** Opening Exercise data block **

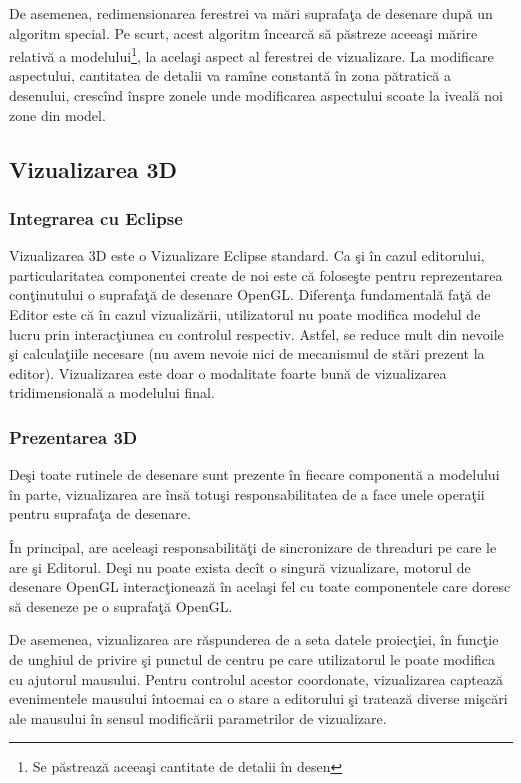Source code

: De asemenea, redimensionarea ferestrei va mări suprafaţa de desenare după un
algoritm special. Pe scurt, acest algoritm încearcă să păstreze aceeaşi mărire
relativă a modelului\footnote{Se păstrează aceeaşi cantitate de detalii în
desen}, la acelaşi aspect al ferestrei de vizualizare. La modificare aspectului,
cantitatea de detalii va ramîne constantă în zona pătratică a desenului,
crescînd înspre zonele unde modificarea aspectului scoate la iveală noi zone din
model.

\subsection{Vizualizarea 3D}
\label{section:impl-view}

\subsubsection{Integrarea cu Eclipse}
Vizualizarea 3D este o Vizualizare Eclipse standard. Ca şi în cazul editorului,
particularitatea componentei create de noi este că foloseşte pentru
reprezentarea conţinutului o suprafaţă de desenare OpenGL. Diferenţa
fundamentală faţă de Editor este că în cazul vizualizării, utilizatorul nu
poate modifica modelul de lucru prin interacţiunea cu controlul respectiv.
Astfel, se reduce mult din nevoile şi calculaţiile necesare (nu avem nevoie nici
de mecanismul de stări prezent la editor). Vizualizarea este doar o modalitate
foarte bună de vizualizarea tridimensională a modelului final.

\subsubsection{Prezentarea 3D}
Deşi toate rutinele de desenare sunt prezente în fiecare componentă a modelului
în parte, vizualizarea are însă totuşi responsabilitatea de a face unele
operaţii pentru suprafaţa de desenare.

În principal, are aceleaşi responsabilităţi de sincronizare de threaduri pe care
le are şi Editorul. Deşi nu poate exista decît o singură vizualizare, motorul de
desenare OpenGL interacţionează în acelaşi fel cu toate componentele care doresc
să deseneze pe o suprafaţă OpenGL.

De asemenea, vizualizarea are răspunderea de a seta datele proiecţiei, în
funcţie de unghiul de privire şi punctul de centru pe care utilizatorul le poate
modifica cu ajutorul mausului. Pentru controlul acestor coordonate, vizualizarea
captează evenimentele mausului întocmai ca o stare a editorului şi tratează
diverse mişcări ale mausului în sensul modificării parametrilor de vizualizare.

** Closing Exercise data block **

* Problem details: Among the entries above, locate the lines containing "fundamentală faţă de" and "foarte bună de", and transcribe exactly those two lines and all lines between.

* Exercise solution:
fundamentală faţă de Editor este că în cazul vizualizării, utilizatorul nu
poate modifica modelul de lucru prin interacţiunea cu controlul respectiv.
Astfel, se reduce mult din nevoile şi calculaţiile necesare (nu avem nevoie nici
de mecanismul de stări prezent la editor). Vizualizarea este doar o modalitate
foarte bună de vizualizarea tridimensională a modelului final.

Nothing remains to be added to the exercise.